Most of the nine tracks demand repeat plays, yet lead single “Open Marriages” immediately engages with a stomping energy thanks to the layered and emphatic use of guitars. The song nails a cinematic vibe and could easily go with a montage showing a main character’s thought process or a series of dramatic actions. It’s edgy but not aggressive, with drums and cymbals guiding the overall pace. Keyboards sharpen the effect, while the viola at the midway break provides a necessary breather before the unrelenting finish.
“This Time Let's Rock” is among the slowest-paced on the record and also the heaviest. A shared focus on guitar and viola atop beating drums sets a relaxing mood before a harsh heel-turn, where rising electric guitar riffs infuse a sinister vibe and hard rock pulse.
Few tracks match “Class A” in touching the emotions. It begins with a light, four-note guitar solo, followed by drums that add weight alongside the soft but increasingly powerful, low-pitched melodies of the viola. As the focus weaves in and out of the guitar foundation, the overlapping instruments convey a somber feel with hints of nostalgic longing. This sensation becomes more palpable when a second, subtle guitar gradually takes over for the viola, bringing a feeling of catharsis. It’s a captivating number, to be sure, emoting sadness and courage.

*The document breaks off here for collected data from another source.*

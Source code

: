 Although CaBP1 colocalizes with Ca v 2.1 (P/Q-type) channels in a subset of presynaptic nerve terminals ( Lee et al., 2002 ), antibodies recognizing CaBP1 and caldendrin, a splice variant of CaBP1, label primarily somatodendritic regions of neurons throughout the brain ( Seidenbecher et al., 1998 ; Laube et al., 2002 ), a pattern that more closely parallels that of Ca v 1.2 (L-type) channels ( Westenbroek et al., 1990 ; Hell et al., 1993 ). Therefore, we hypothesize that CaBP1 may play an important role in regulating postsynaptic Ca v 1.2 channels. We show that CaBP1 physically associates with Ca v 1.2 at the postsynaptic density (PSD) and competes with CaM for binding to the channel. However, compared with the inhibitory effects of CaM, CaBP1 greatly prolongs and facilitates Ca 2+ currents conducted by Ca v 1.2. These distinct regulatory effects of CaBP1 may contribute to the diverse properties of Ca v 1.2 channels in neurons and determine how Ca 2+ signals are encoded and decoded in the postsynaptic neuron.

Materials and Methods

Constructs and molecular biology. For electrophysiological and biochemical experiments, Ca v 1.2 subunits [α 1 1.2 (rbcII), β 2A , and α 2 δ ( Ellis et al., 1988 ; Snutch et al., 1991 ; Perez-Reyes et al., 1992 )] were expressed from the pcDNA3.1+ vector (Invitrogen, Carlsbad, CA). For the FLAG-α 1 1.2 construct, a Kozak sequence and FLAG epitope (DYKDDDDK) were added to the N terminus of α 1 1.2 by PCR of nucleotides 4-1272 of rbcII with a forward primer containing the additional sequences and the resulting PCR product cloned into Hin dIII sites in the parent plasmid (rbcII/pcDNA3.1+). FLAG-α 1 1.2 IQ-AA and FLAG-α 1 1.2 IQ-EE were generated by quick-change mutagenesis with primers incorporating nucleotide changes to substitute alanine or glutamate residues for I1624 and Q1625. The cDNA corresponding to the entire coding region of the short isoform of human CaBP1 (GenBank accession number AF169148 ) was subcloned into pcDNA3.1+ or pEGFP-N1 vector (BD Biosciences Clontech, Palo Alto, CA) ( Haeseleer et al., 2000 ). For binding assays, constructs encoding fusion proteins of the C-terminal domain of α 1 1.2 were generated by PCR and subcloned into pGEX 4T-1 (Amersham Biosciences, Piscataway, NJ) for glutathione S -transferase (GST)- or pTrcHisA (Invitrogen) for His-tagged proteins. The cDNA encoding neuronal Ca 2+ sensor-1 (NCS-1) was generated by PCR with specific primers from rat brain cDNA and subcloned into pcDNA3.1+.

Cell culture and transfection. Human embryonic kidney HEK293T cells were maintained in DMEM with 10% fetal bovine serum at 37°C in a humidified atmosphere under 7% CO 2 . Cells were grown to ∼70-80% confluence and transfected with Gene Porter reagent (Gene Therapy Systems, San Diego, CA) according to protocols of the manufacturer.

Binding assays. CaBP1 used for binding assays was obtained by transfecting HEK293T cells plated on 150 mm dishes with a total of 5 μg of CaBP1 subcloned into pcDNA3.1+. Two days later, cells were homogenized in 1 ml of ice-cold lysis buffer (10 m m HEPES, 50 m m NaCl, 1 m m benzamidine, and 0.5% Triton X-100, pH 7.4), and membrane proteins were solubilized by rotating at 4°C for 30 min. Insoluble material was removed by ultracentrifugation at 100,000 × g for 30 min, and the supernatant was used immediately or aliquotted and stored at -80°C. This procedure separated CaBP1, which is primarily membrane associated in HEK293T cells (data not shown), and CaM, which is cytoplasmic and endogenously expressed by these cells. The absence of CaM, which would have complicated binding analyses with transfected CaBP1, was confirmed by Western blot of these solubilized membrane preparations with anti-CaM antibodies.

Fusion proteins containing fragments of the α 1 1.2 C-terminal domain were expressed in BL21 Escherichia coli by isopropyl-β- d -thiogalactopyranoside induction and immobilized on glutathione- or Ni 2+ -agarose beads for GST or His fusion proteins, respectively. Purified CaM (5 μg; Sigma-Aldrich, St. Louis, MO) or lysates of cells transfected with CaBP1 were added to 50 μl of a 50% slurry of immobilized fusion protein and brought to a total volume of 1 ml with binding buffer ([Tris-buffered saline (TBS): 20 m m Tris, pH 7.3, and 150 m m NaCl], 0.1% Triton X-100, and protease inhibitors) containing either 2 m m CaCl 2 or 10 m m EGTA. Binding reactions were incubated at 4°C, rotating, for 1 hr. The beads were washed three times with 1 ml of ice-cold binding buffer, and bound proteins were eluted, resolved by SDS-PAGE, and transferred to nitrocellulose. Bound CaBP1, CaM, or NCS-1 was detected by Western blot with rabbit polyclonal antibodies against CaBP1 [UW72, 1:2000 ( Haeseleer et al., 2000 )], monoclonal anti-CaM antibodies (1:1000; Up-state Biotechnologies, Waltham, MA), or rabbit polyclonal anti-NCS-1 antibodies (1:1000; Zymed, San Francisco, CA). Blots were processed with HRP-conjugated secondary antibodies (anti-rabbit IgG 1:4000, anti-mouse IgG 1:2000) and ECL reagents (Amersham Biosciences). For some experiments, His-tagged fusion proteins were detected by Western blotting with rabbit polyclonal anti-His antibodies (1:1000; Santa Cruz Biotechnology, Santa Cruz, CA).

The compositions that make up Schiphol are pointed in how instruments blend together purposefully, sometimes to disjointed effects but often with transcendent results.
While “Coordinates” isn’t overly impressive for its length—in that there are fewer highs to speak of— the haunting reprise that closes the album is a standout track. With guitars and drums stripped away, the piano notes and strings have more punch in this opera-like space than when merged with other instruments in the original song. It is both a strong finish and an example of how scaling back on resources need not be an unwelcome sacrifice.
The compositions that make up Schiphol are pointed in how instruments blend together purposefully, sometimes to disjointed effects but often with transcendent results. Listeners will have little difficulty envisioning most songs in specific cinematic settings, which is one of the greatest compliments that could be made on the album’s behalf—the other being that its content rarely stagnates.